> Task directions: Report every line of the records that includes the word "measure".

═══

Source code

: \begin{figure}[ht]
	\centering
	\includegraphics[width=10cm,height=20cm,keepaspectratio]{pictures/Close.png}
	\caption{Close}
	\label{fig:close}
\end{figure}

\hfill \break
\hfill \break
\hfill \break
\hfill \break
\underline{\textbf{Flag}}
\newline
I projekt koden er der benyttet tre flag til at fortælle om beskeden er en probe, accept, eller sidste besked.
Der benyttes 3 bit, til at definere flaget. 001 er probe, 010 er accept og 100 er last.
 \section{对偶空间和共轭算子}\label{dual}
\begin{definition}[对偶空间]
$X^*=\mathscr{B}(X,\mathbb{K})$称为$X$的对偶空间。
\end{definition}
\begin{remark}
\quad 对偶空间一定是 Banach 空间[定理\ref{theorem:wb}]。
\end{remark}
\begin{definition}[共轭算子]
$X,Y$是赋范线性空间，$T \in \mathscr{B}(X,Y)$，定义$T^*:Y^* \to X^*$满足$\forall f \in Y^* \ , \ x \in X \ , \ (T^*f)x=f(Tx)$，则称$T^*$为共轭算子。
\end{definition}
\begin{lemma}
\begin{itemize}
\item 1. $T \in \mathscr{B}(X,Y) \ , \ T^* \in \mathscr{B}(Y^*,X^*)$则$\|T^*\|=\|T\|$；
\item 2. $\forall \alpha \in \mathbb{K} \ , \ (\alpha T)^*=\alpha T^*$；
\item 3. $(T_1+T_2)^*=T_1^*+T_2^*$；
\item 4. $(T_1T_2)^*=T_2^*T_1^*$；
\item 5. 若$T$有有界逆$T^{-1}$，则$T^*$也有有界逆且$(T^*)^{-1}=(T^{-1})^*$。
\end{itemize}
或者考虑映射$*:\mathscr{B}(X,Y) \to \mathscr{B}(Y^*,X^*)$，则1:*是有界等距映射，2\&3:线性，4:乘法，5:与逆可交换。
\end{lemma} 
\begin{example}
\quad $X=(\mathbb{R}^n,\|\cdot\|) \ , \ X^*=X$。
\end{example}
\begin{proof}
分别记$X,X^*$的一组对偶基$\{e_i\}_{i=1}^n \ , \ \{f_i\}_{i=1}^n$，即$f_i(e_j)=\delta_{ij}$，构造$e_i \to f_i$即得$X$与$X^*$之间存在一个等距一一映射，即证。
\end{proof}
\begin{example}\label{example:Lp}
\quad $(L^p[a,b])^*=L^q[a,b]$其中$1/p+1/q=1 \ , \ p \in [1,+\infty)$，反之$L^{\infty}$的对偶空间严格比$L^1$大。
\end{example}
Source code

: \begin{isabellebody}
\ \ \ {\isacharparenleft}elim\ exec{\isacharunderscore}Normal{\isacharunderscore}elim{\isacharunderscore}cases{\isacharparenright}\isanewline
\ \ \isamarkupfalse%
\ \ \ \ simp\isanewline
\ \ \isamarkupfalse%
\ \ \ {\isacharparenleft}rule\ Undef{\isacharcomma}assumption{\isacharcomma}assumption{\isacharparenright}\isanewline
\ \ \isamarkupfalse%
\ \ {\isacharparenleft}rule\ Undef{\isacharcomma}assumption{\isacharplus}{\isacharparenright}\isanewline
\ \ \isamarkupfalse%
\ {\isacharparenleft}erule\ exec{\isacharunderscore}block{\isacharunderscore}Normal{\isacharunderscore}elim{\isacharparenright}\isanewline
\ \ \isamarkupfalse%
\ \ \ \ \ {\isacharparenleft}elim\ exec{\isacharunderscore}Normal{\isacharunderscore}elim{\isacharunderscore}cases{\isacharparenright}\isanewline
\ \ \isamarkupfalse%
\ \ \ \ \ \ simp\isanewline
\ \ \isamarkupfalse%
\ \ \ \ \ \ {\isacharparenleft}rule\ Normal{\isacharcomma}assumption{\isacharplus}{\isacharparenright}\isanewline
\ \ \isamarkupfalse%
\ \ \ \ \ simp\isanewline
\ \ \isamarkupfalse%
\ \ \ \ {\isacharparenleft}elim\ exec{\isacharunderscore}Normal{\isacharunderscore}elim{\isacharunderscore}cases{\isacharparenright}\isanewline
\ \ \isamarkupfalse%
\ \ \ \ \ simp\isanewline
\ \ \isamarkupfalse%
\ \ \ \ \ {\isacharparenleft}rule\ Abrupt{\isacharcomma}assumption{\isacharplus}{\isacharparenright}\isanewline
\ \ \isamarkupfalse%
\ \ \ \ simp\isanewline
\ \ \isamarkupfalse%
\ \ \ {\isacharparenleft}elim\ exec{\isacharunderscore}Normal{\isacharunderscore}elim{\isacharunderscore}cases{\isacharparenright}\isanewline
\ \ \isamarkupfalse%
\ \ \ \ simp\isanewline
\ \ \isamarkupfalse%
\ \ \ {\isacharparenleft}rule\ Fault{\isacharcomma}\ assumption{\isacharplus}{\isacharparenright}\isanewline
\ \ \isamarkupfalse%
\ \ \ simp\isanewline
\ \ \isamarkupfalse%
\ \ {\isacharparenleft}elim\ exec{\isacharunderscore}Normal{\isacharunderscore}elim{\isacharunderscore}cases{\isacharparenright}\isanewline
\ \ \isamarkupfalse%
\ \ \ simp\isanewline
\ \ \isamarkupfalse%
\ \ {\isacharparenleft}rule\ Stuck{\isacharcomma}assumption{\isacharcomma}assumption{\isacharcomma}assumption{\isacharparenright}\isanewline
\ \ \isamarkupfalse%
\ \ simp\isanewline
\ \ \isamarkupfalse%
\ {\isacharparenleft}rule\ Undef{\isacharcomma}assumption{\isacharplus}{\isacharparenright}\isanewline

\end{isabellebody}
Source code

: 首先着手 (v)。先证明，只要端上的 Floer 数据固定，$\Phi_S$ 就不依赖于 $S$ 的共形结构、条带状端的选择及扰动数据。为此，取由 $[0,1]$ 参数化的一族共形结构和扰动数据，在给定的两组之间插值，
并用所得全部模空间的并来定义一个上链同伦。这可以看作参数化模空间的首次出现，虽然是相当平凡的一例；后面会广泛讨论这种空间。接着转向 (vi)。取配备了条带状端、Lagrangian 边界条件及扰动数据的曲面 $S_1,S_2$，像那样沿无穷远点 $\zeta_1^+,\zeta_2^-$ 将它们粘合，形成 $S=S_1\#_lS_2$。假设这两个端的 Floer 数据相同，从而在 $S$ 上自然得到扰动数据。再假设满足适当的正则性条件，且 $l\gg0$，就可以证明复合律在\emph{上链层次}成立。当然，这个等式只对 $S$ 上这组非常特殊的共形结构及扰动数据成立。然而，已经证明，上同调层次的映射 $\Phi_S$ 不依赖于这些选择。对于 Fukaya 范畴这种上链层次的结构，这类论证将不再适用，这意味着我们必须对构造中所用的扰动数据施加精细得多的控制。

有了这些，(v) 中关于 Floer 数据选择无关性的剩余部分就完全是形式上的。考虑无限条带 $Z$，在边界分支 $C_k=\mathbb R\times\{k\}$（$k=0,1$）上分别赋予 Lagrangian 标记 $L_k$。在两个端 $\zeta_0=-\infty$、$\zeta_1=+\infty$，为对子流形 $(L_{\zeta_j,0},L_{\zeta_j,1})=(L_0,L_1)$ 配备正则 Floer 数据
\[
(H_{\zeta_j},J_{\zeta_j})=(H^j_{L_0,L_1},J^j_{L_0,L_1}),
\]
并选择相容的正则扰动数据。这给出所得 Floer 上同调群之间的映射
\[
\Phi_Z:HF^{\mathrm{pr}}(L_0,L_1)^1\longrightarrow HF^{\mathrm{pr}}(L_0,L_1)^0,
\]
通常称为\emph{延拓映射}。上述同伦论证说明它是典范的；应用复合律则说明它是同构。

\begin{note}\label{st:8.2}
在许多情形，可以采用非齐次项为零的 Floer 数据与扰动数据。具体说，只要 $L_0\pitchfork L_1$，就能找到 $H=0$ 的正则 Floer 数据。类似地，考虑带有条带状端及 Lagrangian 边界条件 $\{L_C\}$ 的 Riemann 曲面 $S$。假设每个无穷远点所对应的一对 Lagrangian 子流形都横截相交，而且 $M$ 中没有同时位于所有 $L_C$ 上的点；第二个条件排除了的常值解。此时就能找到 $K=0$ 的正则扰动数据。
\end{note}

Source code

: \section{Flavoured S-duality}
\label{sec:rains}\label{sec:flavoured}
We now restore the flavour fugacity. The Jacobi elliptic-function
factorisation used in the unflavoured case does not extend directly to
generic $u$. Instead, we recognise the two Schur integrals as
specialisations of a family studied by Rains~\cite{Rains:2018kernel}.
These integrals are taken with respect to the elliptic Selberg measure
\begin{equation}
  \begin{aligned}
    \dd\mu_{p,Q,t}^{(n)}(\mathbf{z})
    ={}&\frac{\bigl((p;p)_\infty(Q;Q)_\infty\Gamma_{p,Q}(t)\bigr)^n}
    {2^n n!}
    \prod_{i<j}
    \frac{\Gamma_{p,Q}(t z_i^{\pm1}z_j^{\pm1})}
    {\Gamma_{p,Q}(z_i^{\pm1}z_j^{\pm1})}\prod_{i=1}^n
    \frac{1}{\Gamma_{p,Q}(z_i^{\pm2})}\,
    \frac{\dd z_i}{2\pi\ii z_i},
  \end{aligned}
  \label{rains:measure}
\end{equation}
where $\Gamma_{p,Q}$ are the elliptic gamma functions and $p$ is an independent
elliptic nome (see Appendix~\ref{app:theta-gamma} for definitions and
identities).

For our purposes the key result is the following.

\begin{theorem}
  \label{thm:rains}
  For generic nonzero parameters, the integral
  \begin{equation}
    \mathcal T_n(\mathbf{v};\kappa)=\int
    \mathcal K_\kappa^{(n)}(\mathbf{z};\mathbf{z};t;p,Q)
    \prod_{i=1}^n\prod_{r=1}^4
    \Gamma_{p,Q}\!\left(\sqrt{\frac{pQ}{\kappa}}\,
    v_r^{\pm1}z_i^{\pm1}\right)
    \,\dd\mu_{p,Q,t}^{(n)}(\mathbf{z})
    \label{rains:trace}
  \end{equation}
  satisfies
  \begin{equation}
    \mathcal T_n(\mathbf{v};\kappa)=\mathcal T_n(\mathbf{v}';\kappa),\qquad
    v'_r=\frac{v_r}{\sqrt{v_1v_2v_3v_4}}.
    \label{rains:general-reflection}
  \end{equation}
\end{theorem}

═══

> Result of the exercise:
These integrals are taken with respect to the elliptic Selberg measure
  \label{rains:measure}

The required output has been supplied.